As the yearslong litigation over ownership of CRISPR gene editing continues, investors have forged ahead with funding the technology’s development by biopharma.
Just five days after securing FDA approval for the first-ever CRISPR-based therapy in December 2023, Vertex Pharmaceuticals paid $50 million upfront to Editas Medicine for a non-exclusive license for the technology. Editas—co-founded by Feng Zhang of the Broad Institute of MIT and Harvard, current holder of key CRISPR patents—will also be eligible for another $50 million and annual license fees of up to $40 million a year for the next 10 years. But later this year, pending the decision of a federal patent court, Editas and the Broad might have to share ownership of the gene editor.
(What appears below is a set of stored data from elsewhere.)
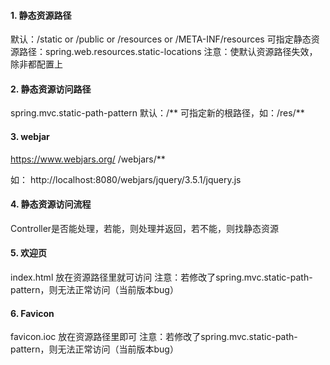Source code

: #### 1. 静态资源路径
默认：/static or /public or /resources or /META-INF/resources
可指定静态资源路径：spring.web.resources.static-locations
注意：使默认资源路径失效，除非都配置上

#### 2. 静态资源访问路径
spring.mvc.static-path-pattern
默认：/**
可指定新的根路径，如：/res/**

#### 3. webjar
https://www.webjars.org/
/webjars/**

如： http://localhost:8080/webjars/jquery/3.5.1/jquery.js

#### 4. 静态资源访问流程
Controller是否能处理，若能，则处理并返回，若不能，则找静态资源

#### 5. 欢迎页
index.html 放在资源路径里就可访问
注意：若修改了spring.mvc.static-path-pattern，则无法正常访问（当前版本bug）

#### 6. Favicon
favicon.ioc 放在资源路径里即可
注意：若修改了spring.mvc.static-path-pattern，则无法正常访问（当前版本bug）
CRISPR-Cas9 technology has been embroiled in legal battles for more than a decade. To date, the U.S. Patent and Trademark Office (USPTO) has maintained that the Broad Institute’s patent is valid, thwarting an interference claim by the University of California, the University of Vienna and Emmanuelle Charpentier, collectively known as the CVC group. Charpentier, along with the University of California, Berkeley’s Jennifer Doudna, was awarded the Nobel Prize in Chemistry in 2020 for developing the technology.
But the decision awarding the patent to the Broad Institute has once again been appealed, with a ruling expected from a federal court in the second half of this year, and patent attorneys following the case say there’s still a chance things could swing in favor of CVC.
University of Illinois College of Law patent expert Jacob Sherkow told BioSpace that a CVC win would not immediately or necessarily invalidate the Broad’s patents, but such an outcome would raise the possibility of invalidation “years off into the future.” Should that happen, companies seeking to work with CRISPR-Cas 9 technology might need to start negotiating deals with CVC instead.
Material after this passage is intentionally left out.